Quando chega uma certa idade — e já estou dentro dela — as gordurinhas indesejáveis aparecem, mesmo você comendo pouco, moderadamente, ou quase nada. É quando a natureza avisa que chegou nosso tempo de comer como um passarinho, ou como um coelho, pois passei a devorar alface e cenouras, que eu tanto detestava. É quando a natureza avisa que terminou o prazo de validade de sua bondade, e agora estamos por nossa conta.
É quando chega a difícil decisão de gritar “NÃO!” ao que o estômago pede, e a boca saliva vergonhosamente.
Hoje, apenas “almojanto”, como dizem por aí, ao se referirem à única refeição diária.
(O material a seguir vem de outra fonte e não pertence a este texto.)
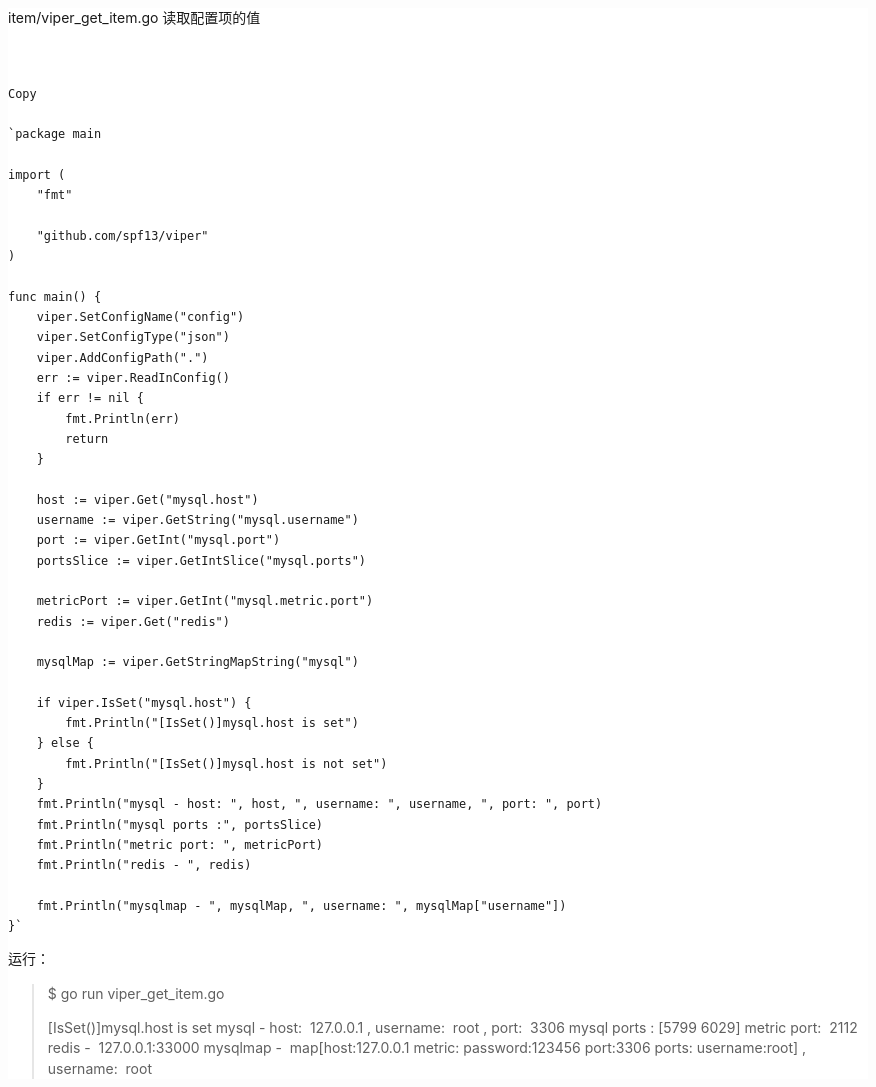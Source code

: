 item/viper_get_item.go 读取配置项的值

```


Copy

`package main

import (
	"fmt"

	"github.com/spf13/viper"
)

func main() {
	viper.SetConfigName("config")
	viper.SetConfigType("json")
	viper.AddConfigPath(".")
	err := viper.ReadInConfig()
	if err != nil {
		fmt.Println(err)
		return
	}

	host := viper.Get("mysql.host")
	username := viper.GetString("mysql.username")
	port := viper.GetInt("mysql.port")
	portsSlice := viper.GetIntSlice("mysql.ports")

	metricPort := viper.GetInt("mysql.metric.port")
	redis := viper.Get("redis")

	mysqlMap := viper.GetStringMapString("mysql")

	if viper.IsSet("mysql.host") {
		fmt.Println("[IsSet()]mysql.host is set")
	} else {
		fmt.Println("[IsSet()]mysql.host is not set")
	}
	fmt.Println("mysql - host: ", host, ", username: ", username, ", port: ", port)
	fmt.Println("mysql ports :", portsSlice)
	fmt.Println("metric port: ", metricPort)
	fmt.Println("redis - ", redis)

	fmt.Println("mysqlmap - ", mysqlMap, ", username: ", mysqlMap["username"])
}`
```

运行：

> $ go run viper_get_item.go
>
> \[IsSet()]mysql.host is set
> mysql - host:  127.0.0.1 , username:  root , port:  3306
> mysql ports : \[5799 6029]
> metric port:  2112
> redis -  127.0.0.1:33000
> mysqlmap -  map\[host:127.0.0.1 metric: password:123456 port:3306 ports: username:root] , username:  root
E, à noite, só coisas leves. Mas, em festas, fica difícil evitar os pratos e o cheiro convidativo.
Tempos atrás, fui a um evento, e não resisti aos bolinhos de bacalhau.
Poucos. Ainda assim, foi a gota. Dia seguinte, de manhãzinha: chazinho de hortelã e a preocupação da família.
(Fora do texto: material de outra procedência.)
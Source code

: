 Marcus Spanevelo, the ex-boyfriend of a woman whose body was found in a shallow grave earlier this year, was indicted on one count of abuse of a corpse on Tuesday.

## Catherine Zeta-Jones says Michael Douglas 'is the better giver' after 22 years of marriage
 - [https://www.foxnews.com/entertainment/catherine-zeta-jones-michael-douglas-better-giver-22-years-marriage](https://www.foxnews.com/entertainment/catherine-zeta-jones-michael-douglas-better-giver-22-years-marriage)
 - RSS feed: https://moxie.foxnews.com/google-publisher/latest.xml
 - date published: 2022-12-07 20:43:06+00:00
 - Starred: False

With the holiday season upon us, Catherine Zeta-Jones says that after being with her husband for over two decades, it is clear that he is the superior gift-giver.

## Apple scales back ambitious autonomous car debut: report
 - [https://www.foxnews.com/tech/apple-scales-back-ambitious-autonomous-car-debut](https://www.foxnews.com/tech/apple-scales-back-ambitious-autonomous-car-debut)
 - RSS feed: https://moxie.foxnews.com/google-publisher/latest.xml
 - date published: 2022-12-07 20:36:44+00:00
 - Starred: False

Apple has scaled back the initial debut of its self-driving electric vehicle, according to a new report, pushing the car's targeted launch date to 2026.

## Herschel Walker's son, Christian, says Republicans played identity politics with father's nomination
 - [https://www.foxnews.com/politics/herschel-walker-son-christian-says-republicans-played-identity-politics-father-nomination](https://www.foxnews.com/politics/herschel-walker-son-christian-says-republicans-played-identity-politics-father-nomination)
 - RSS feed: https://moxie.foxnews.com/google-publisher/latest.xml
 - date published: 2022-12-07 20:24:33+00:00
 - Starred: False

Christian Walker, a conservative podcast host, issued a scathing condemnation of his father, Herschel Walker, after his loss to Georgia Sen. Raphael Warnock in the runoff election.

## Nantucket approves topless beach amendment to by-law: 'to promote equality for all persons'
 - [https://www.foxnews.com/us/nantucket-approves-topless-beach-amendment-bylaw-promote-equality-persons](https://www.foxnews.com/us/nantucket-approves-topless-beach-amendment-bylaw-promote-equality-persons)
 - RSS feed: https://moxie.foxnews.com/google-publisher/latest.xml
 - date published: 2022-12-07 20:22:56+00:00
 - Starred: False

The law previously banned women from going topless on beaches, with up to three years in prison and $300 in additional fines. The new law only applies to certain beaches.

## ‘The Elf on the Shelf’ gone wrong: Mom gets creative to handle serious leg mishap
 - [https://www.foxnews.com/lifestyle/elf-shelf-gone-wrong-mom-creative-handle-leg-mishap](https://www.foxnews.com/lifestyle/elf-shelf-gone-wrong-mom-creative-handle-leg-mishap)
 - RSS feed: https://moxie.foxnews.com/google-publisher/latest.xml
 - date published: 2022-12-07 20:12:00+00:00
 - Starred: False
A sensação é de ressaca. Nunca bebi, mas já vi os efeitos, em quem bebeu muito.
Eu não comi muito, mesmo assim, aquele pouco noturno foi suficiente para que minhas preciosas engrenagens gritassem seu repúdio.
O efeito colateral pareceu vir em forma de vingança: náusea, fraqueza e palidez, desconstruindo a alegria e o pique da véspera.
Lembro-me de minha avó, indo às festas, levando uma matula, que ela chamava de “comida para velho ou doente”. E ela sempre foi magrinha e lépida, acordando com uma eletricidade invejável.
Bem sei que jamais terei coragem de levar uma matula — com biscoitinhos de água e sal, ou um pedaço de bolo de tapioca — para uma festa. A saída é enganar meu estômago, inundando-o de água mineral, ou suco natural.
Tristemente, evito a mesa do pecado da gula.
É uma tortura, sim, eu sei… mas não se compara com um sono, longo, profundo e tranquilo! Quando acordamos, nosso maquinário humano estará de vento em popa, pronto para começar o dia.
Sigo a receita ao pé da letra: “Tomar o café da manhã como um rei; almoçar como um príncipe; e jantar como um mendigo”.
O poeta Juvenal, 509 a.C, já sabia disso, quando citou a frase latina “mens sana in corpore sano”.
O corpo precisa da mente e, a mente, do corpo. Sem essa sintonia, não há prazer em viver. Não há prazer em nenhum canto, fora, ou dentro de si.
Resistência ao que nos faz mal é qualidade dos fortes.
Encerro com uma citação bíblica que uso em várias áreas da minha vida: “Todas as coisas são lícitas, mas nem todas convêm; todas são lícitas, mas nem todas edificam”. 1 Corintios 10-23-24.